To me the key challenge facing reconciling in Rwanda is the lack of acceptance, consensus and truth. Rwanda will only cease to be the “birth place of hate” if church leaders take a higher moral ground and rise beyond ethnic politics to speak for all, Hutu, Tutsi and Twa. Considering what has befallen our nation in the last 16 years, we cannot afford another divisive church.

But the slogan “never again” has no meaning, if the government continues to torture its own citizens and to favor assassinations as a means of conflict resolution. This is happening in our country, and the church is silent again. In fact, after the Mapping report on DRC was released, I was perturbed to learn that a section of protestant leaders were at the forefront of protesting the report which they claimed was an attack against the government.
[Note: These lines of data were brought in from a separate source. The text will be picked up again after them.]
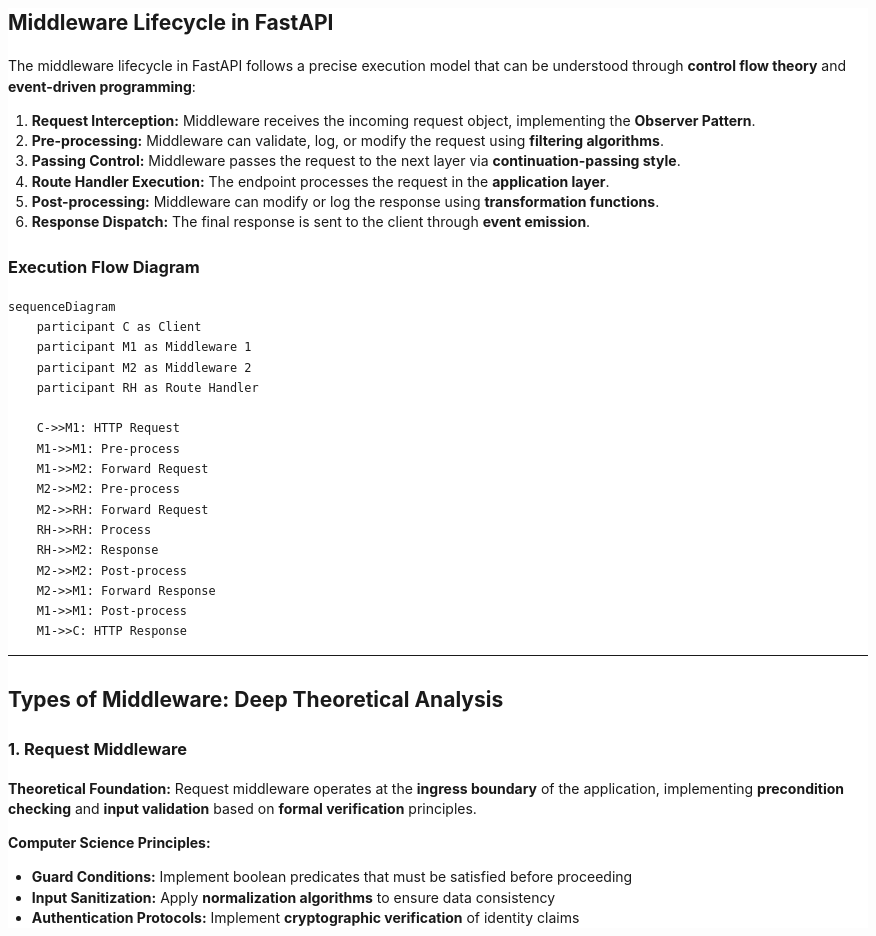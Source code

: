
## Middleware Lifecycle in FastAPI

The middleware lifecycle in FastAPI follows a precise execution model that can be understood through **control flow theory** and **event-driven programming**:

1. **Request Interception:** Middleware receives the incoming request object, implementing the **Observer Pattern**.
2. **Pre-processing:** Middleware can validate, log, or modify the request using **filtering algorithms**.
3. **Passing Control:** Middleware passes the request to the next layer via **continuation-passing style**.
4. **Route Handler Execution:** The endpoint processes the request in the **application layer**.
5. **Post-processing:** Middleware can modify or log the response using **transformation functions**.
6. **Response Dispatch:** The final response is sent to the client through **event emission**.

### Execution Flow Diagram

```mermaid
sequenceDiagram
    participant C as Client
    participant M1 as Middleware 1
    participant M2 as Middleware 2
    participant RH as Route Handler
    
    C->>M1: HTTP Request
    M1->>M1: Pre-process
    M1->>M2: Forward Request
    M2->>M2: Pre-process
    M2->>RH: Forward Request
    RH->>RH: Process
    RH->>M2: Response
    M2->>M2: Post-process
    M2->>M1: Forward Response
    M1->>M1: Post-process
    M1->>C: HTTP Response
```

---

## Types of Middleware: Deep Theoretical Analysis

### 1. Request Middleware

**Theoretical Foundation:** Request middleware operates at the **ingress boundary** of the application, implementing **precondition checking** and **input validation** based on **formal verification** principles.

**Computer Science Principles:**
- **Guard Conditions:** Implement boolean predicates that must be satisfied before proceeding
- **Input Sanitization:** Apply **normalization algorithms** to ensure data consistency
- **Authentication Protocols:** Implement **cryptographic verification** of identity claims
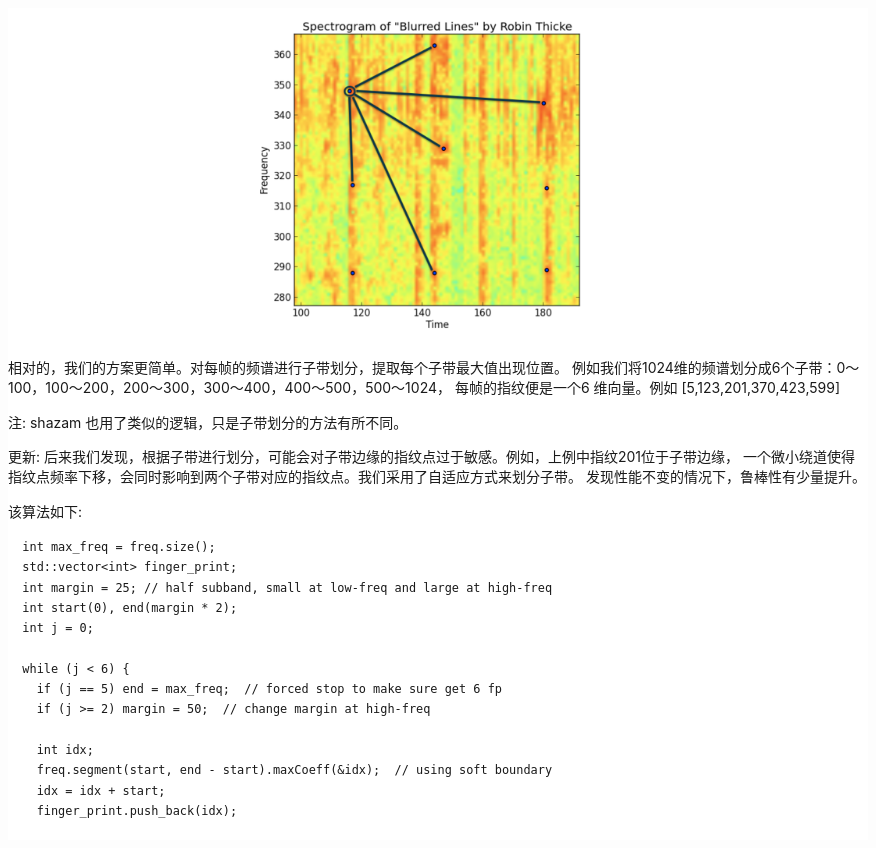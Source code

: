 <div align=center><img src="https://github.com/Liu-Feng-deeplearning/Liu-Feng-deeplearning.github.io/blob/master/images/posts/2021/2021-12-02-fp-freq2.png?raw=true" width="400" /></div>


相对的，我们的方案更简单。对每帧的频谱进行子带划分，提取每个子带最大值出现位置。
例如我们将1024维的频谱划分成6个子带：0～100，100～200，200～300，300～400，400～500，500～1024，
每帧的指纹便是一个6 维向量。例如 [5,123,201,370,423,599]

注: shazam 也用了类似的逻辑，只是子带划分的方法有所不同。

更新: 后来我们发现，根据子带进行划分，可能会对子带边缘的指纹点过于敏感。例如，上例中指纹201位于子带边缘，
一个微小绕道使得指纹点频率下移，会同时影响到两个子带对应的指纹点。我们采用了自适应方式来划分子带。
发现性能不变的情况下，鲁棒性有少量提升。

该算法如下:

```text  
  int max_freq = freq.size();
  std::vector<int> finger_print;  
  int margin = 25; // half subband, small at low-freq and large at high-freq
  int start(0), end(margin * 2);
  int j = 0;

  while (j < 6) {
    if (j == 5) end = max_freq;  // forced stop to make sure get 6 fp    
    if (j >= 2) margin = 50;  // change margin at high-freq    
    
    int idx;
    freq.segment(start, end - start).maxCoeff(&idx);  // using soft boundary 
    idx = idx + start;
    finger_print.push_back(idx);
    
```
Rwandans are tired of a church that sides with an oppressive government against the people. How can such a politicized church reconcile the people?It is simply and sadly not possible.

N.B Correction: One of my readers informed me that Rutayisire, although an insider of the regime,  is not a member of the Ugandan returnees faction.

4 comments:

brendan said...

Thanks for another great post. Are you familiar with the book "Hope for Rwanda" -interviews with Fr. Andre Sibomana, a Hutu catholic priest and human rights activist?

Nkunda said...

Yes, I am. But I am yet to get a copy. What message does he bring?

brendan said...

The book is kind of hard to find and out of print, but well worth picking up if you come across a copy. As I understand it Fr. Sibomana's message was basically for human rights and dignity. He was the type of Catholic who believed his faith had radical implications for social justice. This got him in trouble with lots of people because he seemed to not hesitate to speak out against any person or political party who abused, killed, manipulated, and lied to people. I think he died because he was not allowed to leave the country to get medical treatment for a rare condition that he had. The RPF did not like him and would not cooperate with his visa situation, effectively they killed him.

ColoredOpinions said...

first time i read about Andre Sibomana, thank you for bringing up the subject. Very interesting. Allways amazes me that Gourevitch and other pro-RPF western journalists have effectively ignored a large part of the history of the Rwandan conflict.